Growing up in Guyana, one of the many aspects of life here I found intriguing was the presence of a number of several larger-than-life characters found all over Georgetown. Most of them appeared to be individuals with mental problems, or sometimes a physical impairment, who seemed generally homeless as they wandered the streets in the daytime, not generally troubling anyone, but managing somehow to survive with no income and no real place of abode. Adults would tell youngsters like me these were people who had “gone mad”, but I don’t recall any instances of them becoming a danger to anyone, apart from the occasional cuss word or gesture when persons tried to interact with them.
Crossing from Vreed-en-Hoop daily, for schooling at Sacred Heart High School in Main Street, and later St. Stanislaus College on Brickdam, I would see these individuals, sometimes on the ferryboat or on the city streets. It was a kind of passing phenomenon. I don’t recall any incidents of violence involving these persons, but there were certainly exchanges between them and citizens going to and from work, or school. Near Stabroek Market and around Water Street, there was a man, who, according to what we were told, had been working in the Telegraph Office, sending Morse Code messages around the country, but, as Guyanese termed it, “he had run mad” and he would walk the streets with two small pieces of wood, held to this ears, on which he was supposedly tapping out Morse messages to an imaginary someone.
There was also the “keys man”, reportedly a European who ended up here destitute, frequently seen on Water Street, with a small push cart, containing hundreds of keys, of all descriptions, for this lock and that. Business was obviously sparse – the man’s clothing was ragged and unkempt – and he seemed to spend the nights sleeping on the city’s sidewalks – but he was clearly able to find a way to live in those circumstances and one never saw him in any altercations. Young boys would often interfere with these wanderers in the city, and would sometimes get a cussword or something thrown at them in return, but generally one navigated around them. They were almost all adult males and most folks simply accepted their presence as status quo, but there were some stand-outs, like the “telegraph man” mentioned above and the “keys man”.
On my short walk from the ferryboat stelling to Saint Stanislaus College, time and again I would encounter an individual I knew only as Saul – a tall middle-aged man, who was reportedly a high-school teacher who became mentally ill, lost his job, and was now wandering the streets, destitute, sleeping wherever night found him, and often giving long, impassioned speeches, on a range of topics, sometimes to a group of persons but sometimes to no one in particular – just venting to the air. Already given to my own interest in language, I would sometimes pause briefly and listen to Saul, but most of the time his output was totally gibberish, just a wildly wandering mind, and one never saw him with an audience of more than two or three persons, some of whom would mock him. There was hardly any cohesion in Saul’s speeches, it was truly a ramble, but I recall him one day, repeating one sentence over and over, and caught by the very convoluted language, I listened to him and hurriedly wrote down a particular sentence which went like this: “Promulgating your esoteric cogitations and articulating your superficial sentimentalities, beware of platitudinous ponderosity”. I subsequently showed Saul’s comment to a teacher at Saints. He read the sentence, laughed and told me, “Essentially, this is good advice: the man is saying, when speaking or writing, don’t use big words.”

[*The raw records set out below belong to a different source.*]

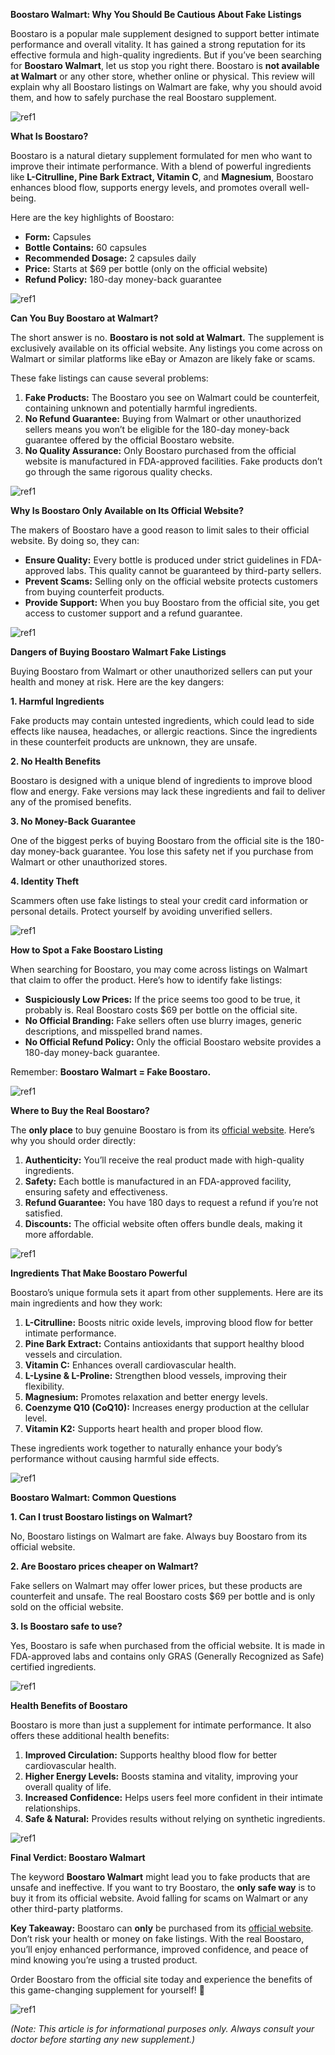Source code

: ﻿**Boostaro Walmart: Why You Should Be Cautious About Fake Listings**

Boostaro is a popular male supplement designed to support better intimate performance and overall vitality. It has gained a strong reputation for its effective formula and high-quality ingredients. But if you’ve been searching for **Boostaro Walmart**, let us stop you right there. Boostaro is **not available at Walmart** or any other store, whether online or physical. This review will explain why all Boostaro listings on Walmart are fake, why you should avoid them, and how to safely purchase the real Boostaro supplement.

![ref1]

**What Is Boostaro?**

Boostaro is a natural dietary supplement formulated for men who want to improve their intimate performance. With a blend of powerful ingredients like **L-Citrulline, Pine Bark Extract, Vitamin C**, and **Magnesium**, Boostaro enhances blood flow, supports energy levels, and promotes overall well-being.

Here are the key highlights of Boostaro:

- **Form:** Capsules
- **Bottle Contains:** 60 capsules
- **Recommended Dosage:** 2 capsules daily
- **Price:** Starts at $69 per bottle (only on the official website)
- **Refund Policy:** 180-day money-back guarantee

![ref1]

**Can You Buy Boostaro at Walmart?**

The short answer is no. **Boostaro is not sold at Walmart.** The supplement is exclusively available on its official website. Any listings you come across on Walmart or similar platforms like eBay or Amazon are likely fake or scams.

These fake listings can cause several problems:

1. **Fake Products:** The Boostaro you see on Walmart could be counterfeit, containing unknown and potentially harmful ingredients.
1. **No Refund Guarantee:** Buying from Walmart or other unauthorized sellers means you won’t be eligible for the 180-day money-back guarantee offered by the official Boostaro website.
1. **No Quality Assurance:** Only Boostaro purchased from the official website is manufactured in FDA-approved facilities. Fake products don’t go through the same rigorous quality checks.

![ref1]

**Why Is Boostaro Only Available on Its Official Website?**

The makers of Boostaro have a good reason to limit sales to their official website. By doing so, they can:

- **Ensure Quality:** Every bottle is produced under strict guidelines in FDA-approved labs. This quality cannot be guaranteed by third-party sellers.
- **Prevent Scams:** Selling only on the official website protects customers from buying counterfeit products.
- **Provide Support:** When you buy Boostaro from the official site, you get access to customer support and a refund guarantee.

![ref1]

**Dangers of Buying Boostaro Walmart Fake Listings**

Buying Boostaro from Walmart or other unauthorized sellers can put your health and money at risk. Here are the key dangers:

**1. Harmful Ingredients**

Fake products may contain untested ingredients, which could lead to side effects like nausea, headaches, or allergic reactions. Since the ingredients in these counterfeit products are unknown, they are unsafe.

**2. No Health Benefits**

Boostaro is designed with a unique blend of ingredients to improve blood flow and energy. Fake versions may lack these ingredients and fail to deliver any of the promised benefits.

**3. No Money-Back Guarantee**

One of the biggest perks of buying Boostaro from the official site is the 180-day money-back guarantee. You lose this safety net if you purchase from Walmart or other unauthorized stores.

**4. Identity Theft**

Scammers often use fake listings to steal your credit card information or personal details. Protect yourself by avoiding unverified sellers.

![ref1]

**How to Spot a Fake Boostaro Listing**

When searching for Boostaro, you may come across listings on Walmart that claim to offer the product. Here’s how to identify fake listings:

- **Suspiciously Low Prices:** If the price seems too good to be true, it probably is. Real Boostaro costs $69 per bottle on the official site.
- **No Official Branding:** Fake sellers often use blurry images, generic descriptions, and misspelled brand names.
- **No Official Refund Policy:** Only the official Boostaro website provides a 180-day money-back guarantee.

Remember: **Boostaro Walmart = Fake Boostaro.**

![ref1]

**Where to Buy the Real Boostaro?**

The **only place** to buy genuine Boostaro is from its [official website](https://boostaro.com). Here’s why you should order directly:

1. **Authenticity:** You’ll receive the real product made with high-quality ingredients.
1. **Safety:** Each bottle is manufactured in an FDA-approved facility, ensuring safety and effectiveness.
1. **Refund Guarantee:** You have 180 days to request a refund if you’re not satisfied.
1. **Discounts:** The official website often offers bundle deals, making it more affordable.

![ref1]

**Ingredients That Make Boostaro Powerful**

Boostaro’s unique formula sets it apart from other supplements. Here are its main ingredients and how they work:

1. **L-Citrulline:** Boosts nitric oxide levels, improving blood flow for better intimate performance.
1. **Pine Bark Extract:** Contains antioxidants that support healthy blood vessels and circulation.
1. **Vitamin C:** Enhances overall cardiovascular health.
1. **L-Lysine & L-Proline:** Strengthen blood vessels, improving their flexibility.
1. **Magnesium:** Promotes relaxation and better energy levels.
1. **Coenzyme Q10 (CoQ10):** Increases energy production at the cellular level.
1. **Vitamin K2:** Supports heart health and proper blood flow.

These ingredients work together to naturally enhance your body’s performance without causing harmful side effects.

![ref1]

**Boostaro Walmart: Common Questions**

**1. Can I trust Boostaro listings on Walmart?**

No, Boostaro listings on Walmart are fake. Always buy Boostaro from its official website.

**2. Are Boostaro prices cheaper on Walmart?**

Fake sellers on Walmart may offer lower prices, but these products are counterfeit and unsafe. The real Boostaro costs $69 per bottle and is only sold on the official website.

**3. Is Boostaro safe to use?**

Yes, Boostaro is safe when purchased from the official website. It is made in FDA-approved labs and contains only GRAS (Generally Recognized as Safe) certified ingredients.

![ref1]

**Health Benefits of Boostaro**

Boostaro is more than just a supplement for intimate performance. It also offers these additional health benefits:

1. **Improved Circulation:** Supports healthy blood flow for better cardiovascular health.
1. **Higher Energy Levels:** Boosts stamina and vitality, improving your overall quality of life.
1. **Increased Confidence:** Helps users feel more confident in their intimate relationships.
1. **Safe & Natural:** Provides results without relying on synthetic ingredients.

![ref1]

**Final Verdict: Boostaro Walmart**

The keyword **Boostaro Walmart** might lead you to fake products that are unsafe and ineffective. If you want to try Boostaro, the **only safe way** is to buy it from its official website. Avoid falling for scams on Walmart or any other third-party platforms.

**Key Takeaway:** Boostaro can **only** be purchased from its [official website](https://boostaro.com). Don’t risk your health or money on fake listings. With the real Boostaro, you’ll enjoy enhanced performance, improved confidence, and peace of mind knowing you’re using a trusted product.

Order Boostaro from the official site today and experience the benefits of this game-changing supplement for yourself! 🚀

![ref1]

*(Note: This article is for informational purposes only. Always consult your doctor before starting any new supplement.)*

[ref1]: Aspose.Words.61e8cd41-fbc7-4cf6-aaac-43d1909d14a3.001.png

I mention all this here as an oddity, yes, but more to make a wider point: what has happened to our Guyanese society, particularly in recent years, where individuals like Saul, and the ubiquitous “keys man”, and the one sending imaginary Morse code messages, have virtually disappeared from our environment. One would think that the stresses and strains of our faster-paced high-pressure modern life would be generating more oddities, or inscrutables, in today’s environment; in fact, it seems there are definitely less. Is it a sign that we should pay more attention to those who are warning us of the dangers of the computer/internet age? After all, the “telegraph man” and the “keys man” and the “words man” would all be in their 80s or even older now, and, if still alive, more than likely simply staying out of sight trying to survive, but why is there no one replacing them in today’s youth? The social scientists need to weigh in here. The points being made by those early pontificators remain valid today; why are they not being expressed now? Or is that they are in fact being expressed but in a manner that escapes our attention? It is very much an oddity.